June 4, 1995 in City
Electric Tortoise Keeps On Going And Going And
It wasn’t about speed, it was about distance.
It didn’t involve conventionally fueled cars, it involved alternative energy sources.
It was the Electrathon, an amateur electric car race held at Ferris High School.
The six-car race featured entrants from Spokane and Sandpoint. The hand-built electric cars navigated a quarter-mile, kidney-shaped track in the Ferris parking lot. It quickly turned into the electrical version of the race between the tortoise and the hare.
Saturday, the tortoise came out on top again, edging the hare by six laps in a race matching electric cars built by area high school students and alternative energy enthusiasts.
In her first race, winner Sue McClure of Sandpoint logged 90 laps in the hour time limit by running an even, consistent pace.
“I didn’t want to go all out,” McClure said.
Her total bettered Steve Van Rok, also of Sandpoint, who chose to push his machine to the limit.
“For me to win the race I have to hope I have accumulated enough laps early,” Van Rok predicted halfway through the race.
McClure and Van Rok are members of the Inland Northwest Electrical Vehicle Association, a new electric vehicle club in Sandpoint. The club is made up of people who are interested in finding alternative energy power sources.
“This is a really good way, especially for high school kids, to get a chance to see the relevance of math and science,” Van Rok said.
Ferris entered the only high school team. Seniors Grant Keller, Travis Ruhl and Bill Powell teamed to build and race a car. Their car, driven by Keller and Ruhl, completed 64 laps, good for third place.

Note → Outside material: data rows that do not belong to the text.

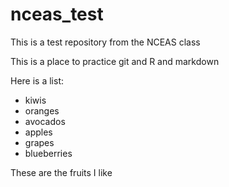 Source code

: # nceas_test
This is a test repository from the NCEAS class

This is a place to practice git and R and markdown

Here is a list: 

* kiwis
* oranges
* avocados
* apples
* grapes
* blueberries

These are the fruits I like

The project was part of a science intern class the three were taking from physics teacher Eric Swenson. The class is an independent study course designed for students who have taken a year of science.
“Each teacher handles it differently,” Swenson said. “I say come up with a project dealing with science and your grade will be based on that.”

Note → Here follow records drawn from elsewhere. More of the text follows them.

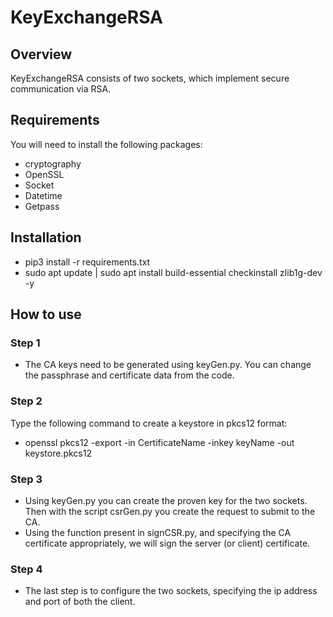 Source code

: # KeyExchangeRSA
## Overview
KeyExchangeRSA consists of two sockets, which implement secure communication via RSA.

## Requirements
You will need to install the following packages:
* cryptography
* OpenSSL
* Socket
* Datetime
* Getpass

## Installation
* pip3 install -r requirements.txt
* sudo apt update | sudo apt install build-essential checkinstall zlib1g-dev -y

## How to use
### Step 1
* The CA keys need to be generated using keyGen.py. You can change the passphrase and certificate data from the code.

### Step 2
Type the following command to create a keystore in pkcs12 format:
* openssl pkcs12 -export -in CertificateName -inkey keyName -out keystore.pkcs12
 
### Step 3 
* Using keyGen.py you can create the proven key for the two sockets. Then with the script csrGen.py you create the request to submit to the CA.
* Using the function present in signCSR.py, and specifying the CA certificate appropriately, we will sign the server (or client) certificate.
 
### Step 4
* The last step is to configure the two sockets, specifying the ip address and port of both the client.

The electric car project fit the assignment.
“You’d be surprised how much geometry and physics goes into just the steering,” Swenson said.

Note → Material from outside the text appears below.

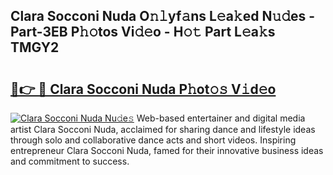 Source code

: ## Clara Socconi Nuda O𝚗𝚕yf𝚊ns L𝚎a𝚔ed N𝚞𝚍es - Part-3EB P𝚑𝚘tos Vi𝚍𝚎o - H𝚘𝚝 Part L𝚎a𝚔s TMGY2

# <h2><a href="http://kfekn9i.oniu.top/?m=Clara+Socconi+Nuda">🔗👉 🔴 Clara Socconi Nuda P𝚑ot𝚘𝚜 V𝚒d𝚎o</a></h2>

[![Clara Socconi Nuda Nu𝚍e𝚜](https://i.imgur.com/0qMVB7G.gif)](http://kfekn9i.oniu.top/?m=Clara+Socconi+Nuda)
Web-based entertainer and digital media artist Clara Socconi Nuda, acclaimed for sharing dance and lifestyle ideas through solo and collaborative dance acts and short videos. Inspiring entrepreneur Clara Socconi Nuda, famed for their innovative business ideas and commitment to success.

The 150-pound, metal-framed, one-passenger car featured three wheels and battery power. It cost $935 to build and was funded by donations from Washington Water Power, Inland Power and Light, and the Ferris associated student body. Interstate Battery donated two 12-volt car batteries and the trio scrounged scrap material from the school metal shop - including empty soft drink cans.
The soft drink cans were molded into dissipating towers. “They make people go ‘Wow! That’s sort of neat,”’ Ruhl said.
Powell and Keller plan to attend Washington State University in the fall. Both will be able to use the knowledge they gained from the project. Powell hopes to study engineering and Keller architecture.
Ruhl plans to study engineering at Boston University.